> [Aim of the task] Report the count of lines holding "απόσταση" in the records, with no other words.

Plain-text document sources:
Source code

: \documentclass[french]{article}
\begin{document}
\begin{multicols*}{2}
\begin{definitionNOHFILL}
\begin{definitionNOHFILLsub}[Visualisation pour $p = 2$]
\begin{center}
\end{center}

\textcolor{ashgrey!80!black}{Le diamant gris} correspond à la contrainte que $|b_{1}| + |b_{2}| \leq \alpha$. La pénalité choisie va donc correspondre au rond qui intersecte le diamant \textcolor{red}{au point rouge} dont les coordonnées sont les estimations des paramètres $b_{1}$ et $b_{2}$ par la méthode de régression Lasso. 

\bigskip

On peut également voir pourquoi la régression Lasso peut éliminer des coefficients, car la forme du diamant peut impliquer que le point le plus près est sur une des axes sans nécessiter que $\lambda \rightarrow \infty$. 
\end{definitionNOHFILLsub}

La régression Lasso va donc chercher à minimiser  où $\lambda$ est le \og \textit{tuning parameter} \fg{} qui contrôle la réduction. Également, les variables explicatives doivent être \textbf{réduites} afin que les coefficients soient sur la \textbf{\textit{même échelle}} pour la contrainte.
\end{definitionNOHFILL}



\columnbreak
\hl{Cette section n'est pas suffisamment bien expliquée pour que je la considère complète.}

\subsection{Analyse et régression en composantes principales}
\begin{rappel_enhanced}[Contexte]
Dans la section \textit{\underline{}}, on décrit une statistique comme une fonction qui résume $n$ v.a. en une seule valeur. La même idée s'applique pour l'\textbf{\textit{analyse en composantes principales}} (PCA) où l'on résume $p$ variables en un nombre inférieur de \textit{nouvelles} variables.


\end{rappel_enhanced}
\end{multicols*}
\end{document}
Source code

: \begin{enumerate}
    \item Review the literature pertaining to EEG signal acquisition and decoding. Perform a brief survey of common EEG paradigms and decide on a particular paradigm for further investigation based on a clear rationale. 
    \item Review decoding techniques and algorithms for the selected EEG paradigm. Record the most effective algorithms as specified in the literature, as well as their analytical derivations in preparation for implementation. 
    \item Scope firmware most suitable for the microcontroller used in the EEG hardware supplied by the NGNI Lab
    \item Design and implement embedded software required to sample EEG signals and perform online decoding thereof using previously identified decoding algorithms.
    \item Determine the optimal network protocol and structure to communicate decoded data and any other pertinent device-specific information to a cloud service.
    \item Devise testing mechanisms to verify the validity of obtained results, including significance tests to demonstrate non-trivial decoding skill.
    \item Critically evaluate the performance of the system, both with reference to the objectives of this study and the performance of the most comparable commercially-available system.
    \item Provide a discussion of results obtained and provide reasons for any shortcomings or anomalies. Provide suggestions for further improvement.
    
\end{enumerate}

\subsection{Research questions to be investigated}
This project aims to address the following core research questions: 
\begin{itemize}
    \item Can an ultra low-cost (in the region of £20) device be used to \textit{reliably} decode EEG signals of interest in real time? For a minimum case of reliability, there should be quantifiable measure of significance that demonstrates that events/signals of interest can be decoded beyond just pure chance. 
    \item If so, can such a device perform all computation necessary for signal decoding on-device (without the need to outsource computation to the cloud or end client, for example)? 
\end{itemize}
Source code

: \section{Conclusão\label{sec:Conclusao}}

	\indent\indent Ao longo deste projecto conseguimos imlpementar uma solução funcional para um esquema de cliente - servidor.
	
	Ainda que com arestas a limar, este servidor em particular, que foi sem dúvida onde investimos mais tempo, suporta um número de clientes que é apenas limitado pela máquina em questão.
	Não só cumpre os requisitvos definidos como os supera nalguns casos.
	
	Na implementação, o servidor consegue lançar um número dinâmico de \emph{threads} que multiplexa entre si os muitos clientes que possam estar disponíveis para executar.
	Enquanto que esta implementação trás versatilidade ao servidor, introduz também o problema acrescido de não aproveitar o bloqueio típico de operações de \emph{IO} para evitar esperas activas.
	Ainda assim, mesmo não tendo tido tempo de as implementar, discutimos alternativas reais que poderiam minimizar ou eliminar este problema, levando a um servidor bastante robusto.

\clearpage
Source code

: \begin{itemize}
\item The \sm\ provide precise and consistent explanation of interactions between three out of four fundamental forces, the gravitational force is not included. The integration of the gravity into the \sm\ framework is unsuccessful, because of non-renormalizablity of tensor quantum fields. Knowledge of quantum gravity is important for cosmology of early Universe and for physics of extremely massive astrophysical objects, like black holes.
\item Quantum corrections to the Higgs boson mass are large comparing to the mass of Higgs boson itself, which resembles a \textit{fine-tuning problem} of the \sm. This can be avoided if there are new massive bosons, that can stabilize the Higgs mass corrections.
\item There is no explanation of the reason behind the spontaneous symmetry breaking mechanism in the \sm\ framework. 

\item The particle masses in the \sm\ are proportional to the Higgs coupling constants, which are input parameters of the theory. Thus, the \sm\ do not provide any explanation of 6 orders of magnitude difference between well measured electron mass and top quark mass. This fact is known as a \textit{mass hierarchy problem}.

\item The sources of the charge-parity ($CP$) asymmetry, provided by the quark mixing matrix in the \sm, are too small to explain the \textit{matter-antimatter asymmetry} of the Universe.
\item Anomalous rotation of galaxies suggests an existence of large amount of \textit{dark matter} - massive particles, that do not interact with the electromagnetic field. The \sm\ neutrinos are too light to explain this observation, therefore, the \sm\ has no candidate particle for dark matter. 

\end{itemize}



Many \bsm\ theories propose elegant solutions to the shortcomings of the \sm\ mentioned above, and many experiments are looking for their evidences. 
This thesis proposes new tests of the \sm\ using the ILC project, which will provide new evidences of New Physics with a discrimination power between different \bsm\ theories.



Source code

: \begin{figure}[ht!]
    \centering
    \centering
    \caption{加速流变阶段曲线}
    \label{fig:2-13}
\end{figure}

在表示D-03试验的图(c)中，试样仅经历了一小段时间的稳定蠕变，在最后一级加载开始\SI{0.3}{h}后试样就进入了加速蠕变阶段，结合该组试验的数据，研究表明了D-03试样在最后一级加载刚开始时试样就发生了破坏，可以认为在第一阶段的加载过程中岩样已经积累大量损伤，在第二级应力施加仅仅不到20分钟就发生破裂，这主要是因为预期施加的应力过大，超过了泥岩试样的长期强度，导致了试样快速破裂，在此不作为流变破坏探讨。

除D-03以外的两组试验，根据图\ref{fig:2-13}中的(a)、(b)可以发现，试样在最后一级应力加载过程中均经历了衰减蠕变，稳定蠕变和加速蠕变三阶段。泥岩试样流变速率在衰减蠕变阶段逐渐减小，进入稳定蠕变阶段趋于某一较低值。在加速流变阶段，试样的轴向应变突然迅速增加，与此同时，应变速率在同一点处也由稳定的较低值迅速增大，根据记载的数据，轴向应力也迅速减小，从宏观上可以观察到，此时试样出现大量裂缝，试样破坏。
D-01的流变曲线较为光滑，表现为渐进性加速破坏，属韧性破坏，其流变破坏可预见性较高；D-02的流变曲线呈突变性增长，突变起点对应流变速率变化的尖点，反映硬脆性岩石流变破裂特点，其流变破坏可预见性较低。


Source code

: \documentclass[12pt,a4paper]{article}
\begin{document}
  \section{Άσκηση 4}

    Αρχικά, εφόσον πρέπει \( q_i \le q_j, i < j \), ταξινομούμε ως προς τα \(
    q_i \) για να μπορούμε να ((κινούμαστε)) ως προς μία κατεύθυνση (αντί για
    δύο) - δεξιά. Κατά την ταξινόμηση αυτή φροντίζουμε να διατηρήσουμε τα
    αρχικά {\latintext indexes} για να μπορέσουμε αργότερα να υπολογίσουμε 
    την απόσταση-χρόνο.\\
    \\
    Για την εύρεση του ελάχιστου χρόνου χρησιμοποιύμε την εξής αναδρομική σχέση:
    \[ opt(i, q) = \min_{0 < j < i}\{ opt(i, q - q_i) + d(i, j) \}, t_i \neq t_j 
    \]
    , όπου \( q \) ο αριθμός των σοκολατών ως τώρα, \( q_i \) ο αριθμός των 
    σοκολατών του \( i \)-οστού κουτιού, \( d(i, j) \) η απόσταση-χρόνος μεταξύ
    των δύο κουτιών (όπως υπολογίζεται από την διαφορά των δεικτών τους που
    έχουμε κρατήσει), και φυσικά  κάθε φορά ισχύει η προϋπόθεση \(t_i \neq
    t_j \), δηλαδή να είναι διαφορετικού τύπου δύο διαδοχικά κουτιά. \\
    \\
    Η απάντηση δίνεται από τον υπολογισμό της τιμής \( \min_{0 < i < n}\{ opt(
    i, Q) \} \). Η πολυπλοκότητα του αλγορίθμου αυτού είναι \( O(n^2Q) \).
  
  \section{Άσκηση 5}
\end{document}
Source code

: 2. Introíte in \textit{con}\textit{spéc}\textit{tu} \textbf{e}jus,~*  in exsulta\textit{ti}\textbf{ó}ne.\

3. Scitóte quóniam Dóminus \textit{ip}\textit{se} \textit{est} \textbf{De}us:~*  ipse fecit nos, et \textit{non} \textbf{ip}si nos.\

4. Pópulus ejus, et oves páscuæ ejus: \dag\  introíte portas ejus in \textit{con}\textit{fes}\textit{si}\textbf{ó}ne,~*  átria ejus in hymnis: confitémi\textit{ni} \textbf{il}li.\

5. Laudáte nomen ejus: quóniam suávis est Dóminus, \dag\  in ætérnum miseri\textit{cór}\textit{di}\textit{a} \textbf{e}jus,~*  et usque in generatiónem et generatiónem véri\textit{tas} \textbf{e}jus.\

> [Written reply] 2